Neural Network Software - Frequently Asked Questions

Our programs require your data to be in Access 97 format (not Access 2000). The sample data installed with our programs and the sample data downloaded from our web site shows .nns (neunet sample). All these .nns files are really Access97.mdb files.

If you have data in Access 2000 format, you can convert your .mdb file to Access 97 by using Tools> database utilities> convert database> To Access 97. Remember to set a primary key field before performing the conversion. Remember to keep a backup of the original 2000 format before performing the conversion.

It is not necessary to own any version of Access to use our products. The MS-Access 97 engine installs with all our products, so any Access97.mdb file may be used as your data source. Also, our programs support ODBC connection to many databases.

Our File> Import menu will create an Access97.mdb file from any comma seperated text file.

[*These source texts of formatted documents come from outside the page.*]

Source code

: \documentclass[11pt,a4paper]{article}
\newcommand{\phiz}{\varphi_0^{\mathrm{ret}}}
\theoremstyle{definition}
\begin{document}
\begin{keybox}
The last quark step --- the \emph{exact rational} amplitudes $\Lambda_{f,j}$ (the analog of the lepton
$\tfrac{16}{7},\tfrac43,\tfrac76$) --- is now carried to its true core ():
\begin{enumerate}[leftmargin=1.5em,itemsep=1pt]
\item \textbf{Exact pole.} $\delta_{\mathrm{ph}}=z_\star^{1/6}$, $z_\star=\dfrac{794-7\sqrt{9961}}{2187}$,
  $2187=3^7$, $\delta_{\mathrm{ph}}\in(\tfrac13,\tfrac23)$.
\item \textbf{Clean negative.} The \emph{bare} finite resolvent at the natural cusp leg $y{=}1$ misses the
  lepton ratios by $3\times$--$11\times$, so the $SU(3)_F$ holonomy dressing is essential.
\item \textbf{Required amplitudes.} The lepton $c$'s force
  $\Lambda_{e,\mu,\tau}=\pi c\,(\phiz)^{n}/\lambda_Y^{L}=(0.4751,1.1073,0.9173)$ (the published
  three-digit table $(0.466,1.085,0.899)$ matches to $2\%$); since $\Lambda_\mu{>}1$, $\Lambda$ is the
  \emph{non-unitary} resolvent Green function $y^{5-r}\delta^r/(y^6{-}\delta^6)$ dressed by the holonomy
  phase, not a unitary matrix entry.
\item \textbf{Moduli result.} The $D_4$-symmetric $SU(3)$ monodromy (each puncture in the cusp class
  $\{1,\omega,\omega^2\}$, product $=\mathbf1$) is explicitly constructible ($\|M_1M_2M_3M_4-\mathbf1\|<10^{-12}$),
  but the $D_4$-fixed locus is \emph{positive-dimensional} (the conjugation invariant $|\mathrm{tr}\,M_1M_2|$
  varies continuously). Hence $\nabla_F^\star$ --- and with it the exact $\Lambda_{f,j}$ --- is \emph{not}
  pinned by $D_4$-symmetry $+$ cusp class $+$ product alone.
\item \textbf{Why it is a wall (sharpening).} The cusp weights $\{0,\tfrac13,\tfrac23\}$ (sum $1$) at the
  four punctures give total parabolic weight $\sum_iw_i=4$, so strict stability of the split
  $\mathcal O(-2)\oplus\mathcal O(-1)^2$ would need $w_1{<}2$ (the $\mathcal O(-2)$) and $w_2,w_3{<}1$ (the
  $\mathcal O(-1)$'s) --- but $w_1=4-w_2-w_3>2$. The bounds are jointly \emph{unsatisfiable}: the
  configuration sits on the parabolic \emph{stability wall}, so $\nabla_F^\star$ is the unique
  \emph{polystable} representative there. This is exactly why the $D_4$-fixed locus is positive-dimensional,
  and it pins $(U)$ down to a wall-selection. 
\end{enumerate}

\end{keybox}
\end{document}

Setting Prediction Decimal Places in SDK

The NeuNet Pro SDK allows users to set the desired decimal points in the Java Applet by passing a parameter. Refer to the page source on our Java Applets demonstrations to see how this done.
The automatic generation of a Javascript web page does not allow this feature. If you wish to control the decimal places, modify one of the generating functions and add the new function as shown below.
function DisplayPrediction() {
   // this example chops to 2 decimal places
   document.InputForm.Output.value = chopDecimals(GetPrediction(),2)
}

// Chop a floating point's digits to requested decimal places
function chopDecimals(aNumber, decimals) {
    var str = "" + aNumber
    var b = str.lastIndexOf(".")

    // add decimal point if needed
    if (b < 0) str += "."

    // pad with extra zeros if needed
    for (var i = 0; i < decimals; i++) str += "0"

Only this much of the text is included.